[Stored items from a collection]
____

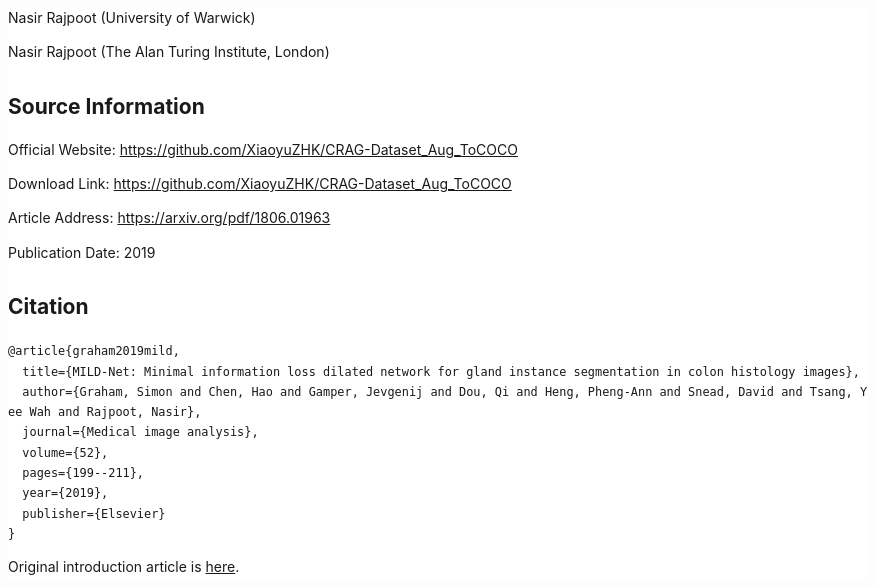 Nasir Rajpoot (University of Warwick)

Nasir Rajpoot (The Alan Turing Institute, London)

## Source Information

Official Website: https://github.com/XiaoyuZHK/CRAG-Dataset_Aug_ToCOCO

Download Link: https://github.com/XiaoyuZHK/CRAG-Dataset_Aug_ToCOCO

Article Address: https://arxiv.org/pdf/1806.01963

Publication Date: 2019

## Citation

``` 
@article{graham2019mild,
  title={MILD-Net: Minimal information loss dilated network for gland instance segmentation in colon histology images},
  author={Graham, Simon and Chen, Hao and Gamper, Jevgenij and Dou, Qi and Heng, Pheng-Ann and Snead, David and Tsang, Yee Wah and Rajpoot, Nasir},
  journal={Medical image analysis},
  volume={52},
  pages={199--211},
  year={2019},
  publisher={Elsevier}
}
```

Original introduction article is [here](https://zhuanlan.zhihu.com/p/856682365).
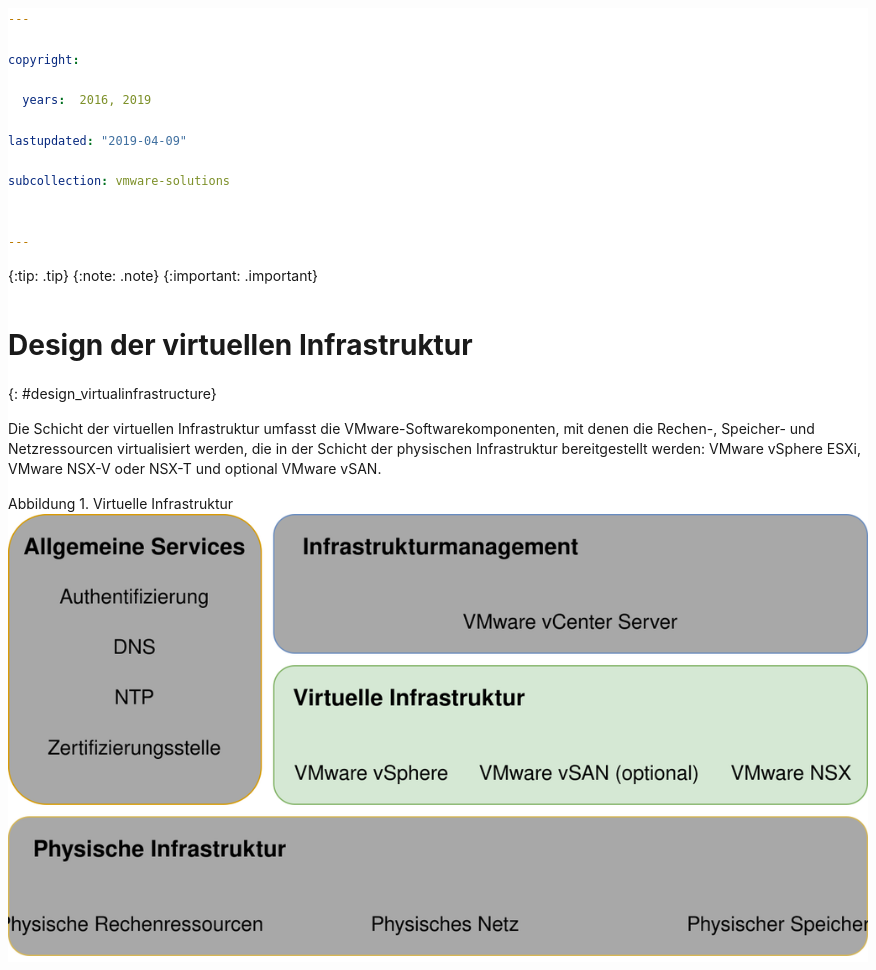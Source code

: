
 ```yaml
---

copyright:

  years:  2016, 2019

lastupdated: "2019-04-09"

subcollection: vmware-solutions


---
```


{:tip: .tip}
{:note: .note}
{:important: .important}

# Design der virtuellen Infrastruktur
{: #design_virtualinfrastructure}

Die Schicht der virtuellen Infrastruktur umfasst die VMware-Softwarekomponenten, mit denen die Rechen-, Speicher- und Netzressourcen virtualisiert werden, die in der Schicht der physischen Infrastruktur bereitgestellt werden: VMware vSphere ESXi, VMware NSX-V oder NSX-T und optional VMware vSAN.

Abbildung 1. Virtuelle Infrastruktur</br>
![Virtuelle Infrastruktur](vcsv4radiagrams-ra-virtinfra.svg)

____

▸ About this exercise
Every line in the records that holds the word "virtuellen" should be copied into the answer.

▸ Exercise answer
# Design der virtuellen Infrastruktur
Die Schicht der virtuellen Infrastruktur umfasst die VMware-Softwarekomponenten, mit denen die Rechen-, Speicher- und Netzressourcen virtualisiert werden, die in der Schicht der physischen Infrastruktur bereitgestellt werden: VMware vSphere ESXi, VMware NSX-V oder NSX-T und optional VMware vSAN.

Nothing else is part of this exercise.